__BRIEF__
Within the material below, filter for lines that hold the word "hyperlink".

=== Section Start ===

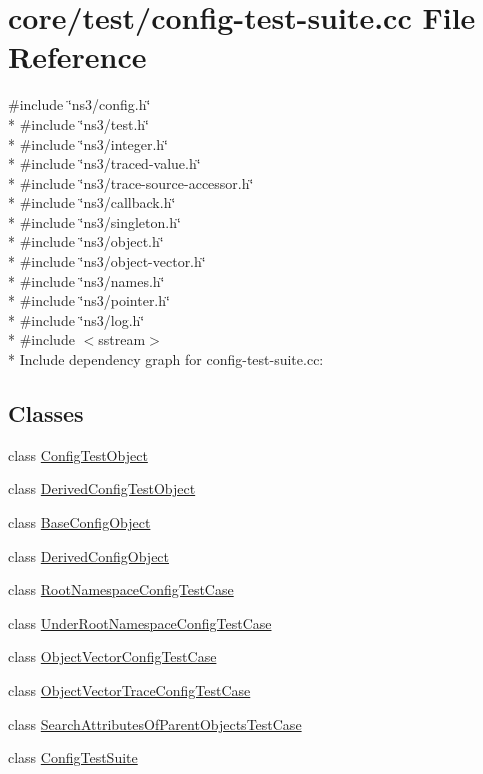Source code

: \hypertarget{config-test-suite_8cc}{}\section{core/test/config-\/test-\/suite.cc File Reference}
\label{config-test-suite_8cc}
{\ttfamily \#include \char`\"{}ns3/config.\+h\char`\"{}}\\*
{\ttfamily \#include \char`\"{}ns3/test.\+h\char`\"{}}\\*
{\ttfamily \#include \char`\"{}ns3/integer.\+h\char`\"{}}\\*
{\ttfamily \#include \char`\"{}ns3/traced-\/value.\+h\char`\"{}}\\*
{\ttfamily \#include \char`\"{}ns3/trace-\/source-\/accessor.\+h\char`\"{}}\\*
{\ttfamily \#include \char`\"{}ns3/callback.\+h\char`\"{}}\\*
{\ttfamily \#include \char`\"{}ns3/singleton.\+h\char`\"{}}\\*
{\ttfamily \#include \char`\"{}ns3/object.\+h\char`\"{}}\\*
{\ttfamily \#include \char`\"{}ns3/object-\/vector.\+h\char`\"{}}\\*
{\ttfamily \#include \char`\"{}ns3/names.\+h\char`\"{}}\\*
{\ttfamily \#include \char`\"{}ns3/pointer.\+h\char`\"{}}\\*
{\ttfamily \#include \char`\"{}ns3/log.\+h\char`\"{}}\\*
{\ttfamily \#include $<$sstream$>$}\\*
Include dependency graph for config-\/test-\/suite.cc\+:
\subsection*{Classes}
\begin{DoxyCompactItemize}
\item 
class \hyperlink{classConfigTestObject}{Config\+Test\+Object}
\item 
class \hyperlink{classDerivedConfigTestObject}{Derived\+Config\+Test\+Object}
\item 
class \hyperlink{classBaseConfigObject}{Base\+Config\+Object}
\item 
class \hyperlink{classDerivedConfigObject}{Derived\+Config\+Object}
\item 
class \hyperlink{classRootNamespaceConfigTestCase}{Root\+Namespace\+Config\+Test\+Case}
\item 
class \hyperlink{classUnderRootNamespaceConfigTestCase}{Under\+Root\+Namespace\+Config\+Test\+Case}
\item 
class \hyperlink{classObjectVectorConfigTestCase}{Object\+Vector\+Config\+Test\+Case}
\item 
class \hyperlink{classObjectVectorTraceConfigTestCase}{Object\+Vector\+Trace\+Config\+Test\+Case}
\item 
class \hyperlink{classSearchAttributesOfParentObjectsTestCase}{Search\+Attributes\+Of\+Parent\+Objects\+Test\+Case}
\item 
class \hyperlink{classConfigTestSuite}{Config\+Test\+Suite}
\end{DoxyCompactItemize}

=== Section End ===

__EXERCISE RESULT__
class \hyperlink{classConfigTestObject}{Config\+Test\+Object}
class \hyperlink{classDerivedConfigTestObject}{Derived\+Config\+Test\+Object}
class \hyperlink{classBaseConfigObject}{Base\+Config\+Object}
class \hyperlink{classDerivedConfigObject}{Derived\+Config\+Object}
class \hyperlink{classRootNamespaceConfigTestCase}{Root\+Namespace\+Config\+Test\+Case}
class \hyperlink{classUnderRootNamespaceConfigTestCase}{Under\+Root\+Namespace\+Config\+Test\+Case}
class \hyperlink{classObjectVectorConfigTestCase}{Object\+Vector\+Config\+Test\+Case}
class \hyperlink{classObjectVectorTraceConfigTestCase}{Object\+Vector\+Trace\+Config\+Test\+Case}
class \hyperlink{classSearchAttributesOfParentObjectsTestCase}{Search\+Attributes\+Of\+Parent\+Objects\+Test\+Case}
class \hyperlink{classConfigTestSuite}{Config\+Test\+Suite}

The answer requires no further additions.